John William Tanke, Ph.D. Cornell University, January 1993

This project explores a group of Old English poems which invite the reader to decipher an encrypted subjective identity: the Exeter Book Riddles, The Dream of the Rood, and the runic "signatures" to Cynewulf's Christ II, Juliana, Fates of the Apostles, and . Combining rhetorical and ideological analysis, I argue that these "riddles of subjectivity" are inherently unsolvable.

Chapters One and Two review attempts to theorize the Old English riddle genre. In the first, I discuss the classification of riddles as "wisdom literature," particularly the thesis that by disclosing their encrypted content, the solver gains access to the symbolic universe of Anglo-Saxon society. I reject this thesis through a close reading of Riddle 20, whose subject is a sword personified as a celibate warrior. In Chapter Two I discuss the genre of the sexual or double-entendre riddle, focusing on the intersecting issues of social class and gender in Riddle 12. A meditation on themes of slavery and sexuality, this riddle features a certain "dark-haired servant woman" who is simultaneously celebrated and repudiated as a source of transgressive sexual pleasure.

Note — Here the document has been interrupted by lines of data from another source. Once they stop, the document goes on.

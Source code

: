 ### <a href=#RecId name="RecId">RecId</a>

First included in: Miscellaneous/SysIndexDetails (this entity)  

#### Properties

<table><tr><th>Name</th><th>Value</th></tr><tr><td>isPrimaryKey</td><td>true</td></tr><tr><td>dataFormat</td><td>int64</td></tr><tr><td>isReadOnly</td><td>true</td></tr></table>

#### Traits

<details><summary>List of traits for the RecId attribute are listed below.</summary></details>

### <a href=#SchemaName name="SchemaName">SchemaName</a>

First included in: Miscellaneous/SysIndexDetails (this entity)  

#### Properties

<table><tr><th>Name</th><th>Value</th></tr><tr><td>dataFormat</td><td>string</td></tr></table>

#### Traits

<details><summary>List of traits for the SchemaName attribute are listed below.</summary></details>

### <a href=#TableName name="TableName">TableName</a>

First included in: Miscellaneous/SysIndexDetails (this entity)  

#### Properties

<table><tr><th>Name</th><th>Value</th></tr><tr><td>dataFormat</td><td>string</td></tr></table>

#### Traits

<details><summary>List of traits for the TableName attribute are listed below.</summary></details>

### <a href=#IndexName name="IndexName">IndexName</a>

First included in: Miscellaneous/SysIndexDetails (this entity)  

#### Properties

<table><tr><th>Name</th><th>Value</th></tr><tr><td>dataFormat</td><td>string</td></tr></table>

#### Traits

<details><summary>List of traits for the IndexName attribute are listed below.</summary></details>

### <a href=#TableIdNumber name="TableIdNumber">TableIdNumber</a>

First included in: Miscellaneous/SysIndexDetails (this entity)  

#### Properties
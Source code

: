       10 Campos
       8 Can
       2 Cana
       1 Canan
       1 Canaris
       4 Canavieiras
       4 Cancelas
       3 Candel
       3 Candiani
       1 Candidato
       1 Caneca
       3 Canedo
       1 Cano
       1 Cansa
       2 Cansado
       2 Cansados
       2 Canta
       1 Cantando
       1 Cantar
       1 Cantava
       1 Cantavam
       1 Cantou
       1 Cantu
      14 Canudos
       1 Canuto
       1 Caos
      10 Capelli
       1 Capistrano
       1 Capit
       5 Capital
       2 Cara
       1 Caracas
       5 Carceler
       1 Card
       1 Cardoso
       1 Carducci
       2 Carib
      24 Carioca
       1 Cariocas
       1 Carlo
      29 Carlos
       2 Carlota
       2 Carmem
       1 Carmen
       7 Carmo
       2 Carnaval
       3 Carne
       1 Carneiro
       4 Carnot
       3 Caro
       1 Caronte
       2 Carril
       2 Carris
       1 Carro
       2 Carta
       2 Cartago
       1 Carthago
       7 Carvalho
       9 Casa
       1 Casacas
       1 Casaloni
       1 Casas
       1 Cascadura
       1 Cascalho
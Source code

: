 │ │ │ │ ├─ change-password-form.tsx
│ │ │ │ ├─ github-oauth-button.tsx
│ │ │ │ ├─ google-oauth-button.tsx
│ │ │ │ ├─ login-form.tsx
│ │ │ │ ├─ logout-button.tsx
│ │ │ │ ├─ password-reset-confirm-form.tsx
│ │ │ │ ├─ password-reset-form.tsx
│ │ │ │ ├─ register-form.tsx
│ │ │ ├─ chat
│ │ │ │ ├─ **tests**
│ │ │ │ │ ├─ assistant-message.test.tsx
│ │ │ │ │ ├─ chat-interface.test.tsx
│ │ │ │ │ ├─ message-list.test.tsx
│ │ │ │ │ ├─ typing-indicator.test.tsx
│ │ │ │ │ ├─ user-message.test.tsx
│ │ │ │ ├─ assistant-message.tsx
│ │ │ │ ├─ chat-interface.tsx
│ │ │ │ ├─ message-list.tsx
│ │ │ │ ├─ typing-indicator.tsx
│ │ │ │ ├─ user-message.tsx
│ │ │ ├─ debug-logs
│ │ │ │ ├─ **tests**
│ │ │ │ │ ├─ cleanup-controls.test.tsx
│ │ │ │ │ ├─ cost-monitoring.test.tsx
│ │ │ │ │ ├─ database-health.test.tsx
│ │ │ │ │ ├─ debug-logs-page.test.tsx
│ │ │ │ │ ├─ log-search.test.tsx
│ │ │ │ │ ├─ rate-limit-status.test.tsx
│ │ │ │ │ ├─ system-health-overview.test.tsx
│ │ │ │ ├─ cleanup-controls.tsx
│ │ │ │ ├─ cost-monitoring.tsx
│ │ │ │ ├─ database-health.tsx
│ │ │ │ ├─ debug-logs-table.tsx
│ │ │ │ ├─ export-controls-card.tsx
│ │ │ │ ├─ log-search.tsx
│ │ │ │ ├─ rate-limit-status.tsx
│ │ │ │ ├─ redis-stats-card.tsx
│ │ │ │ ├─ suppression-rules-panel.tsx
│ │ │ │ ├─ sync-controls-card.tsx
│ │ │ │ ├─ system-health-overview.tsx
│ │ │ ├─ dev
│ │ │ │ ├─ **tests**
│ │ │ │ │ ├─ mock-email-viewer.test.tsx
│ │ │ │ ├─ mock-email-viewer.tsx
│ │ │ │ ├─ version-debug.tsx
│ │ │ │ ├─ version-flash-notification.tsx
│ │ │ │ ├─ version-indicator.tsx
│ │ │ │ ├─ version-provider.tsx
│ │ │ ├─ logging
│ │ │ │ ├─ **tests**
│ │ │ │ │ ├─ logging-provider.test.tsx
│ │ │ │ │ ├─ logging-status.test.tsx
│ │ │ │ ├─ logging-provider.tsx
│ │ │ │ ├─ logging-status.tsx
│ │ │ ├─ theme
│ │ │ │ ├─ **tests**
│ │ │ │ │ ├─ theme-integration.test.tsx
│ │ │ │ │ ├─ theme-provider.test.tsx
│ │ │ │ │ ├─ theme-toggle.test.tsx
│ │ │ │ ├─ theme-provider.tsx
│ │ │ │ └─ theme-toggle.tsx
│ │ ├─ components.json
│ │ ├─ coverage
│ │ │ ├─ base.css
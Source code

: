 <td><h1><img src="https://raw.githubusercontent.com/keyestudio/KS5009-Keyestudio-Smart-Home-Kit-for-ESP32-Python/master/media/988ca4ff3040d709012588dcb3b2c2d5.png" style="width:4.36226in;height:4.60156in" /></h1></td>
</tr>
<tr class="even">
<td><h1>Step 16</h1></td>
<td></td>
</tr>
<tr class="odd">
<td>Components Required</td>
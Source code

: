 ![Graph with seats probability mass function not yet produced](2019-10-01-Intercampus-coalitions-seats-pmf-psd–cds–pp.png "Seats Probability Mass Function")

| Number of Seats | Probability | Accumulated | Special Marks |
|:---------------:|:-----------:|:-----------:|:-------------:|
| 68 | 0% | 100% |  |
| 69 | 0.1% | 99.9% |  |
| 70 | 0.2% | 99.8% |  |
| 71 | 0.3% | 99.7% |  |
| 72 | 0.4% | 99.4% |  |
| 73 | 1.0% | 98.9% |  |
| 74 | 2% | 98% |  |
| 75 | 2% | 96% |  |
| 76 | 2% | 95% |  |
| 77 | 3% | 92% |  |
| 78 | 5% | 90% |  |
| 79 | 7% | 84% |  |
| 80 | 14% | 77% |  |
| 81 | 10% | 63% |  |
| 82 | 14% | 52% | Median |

Next, I offer a reading of The Dream of the Rood, paying particular attention to the speech of the personified cross. Rejecting the view that the cross symbolizes Christ's passive humanity, I argue that the poem aims to represent not the mystery of Christ's divided subjectivity but rather that of the divided human subject. I relate the enigma of prosopopoeia (the impersonation of a fictive Other) to the rhetoric of sacrifice, and suggest that the argument of the poem is that salvation hinges upon an "absolute symbolic identification."

In Chapter Four I discuss Cynewulf's runic "signatures" as a form of encrypted self-representation. Focusing on the radically formal difference between runes and Latin letters, I argue that Cynewulf's signatures represent an explicit self- textualization and foreground the tremendous anxiety which attends the Christian's relation to the Last Judgment. Christian subjects write their lives with thoughts, words, and deeds, constructing a text that is necessarily cryptic to themselves, but absolutely legible to God.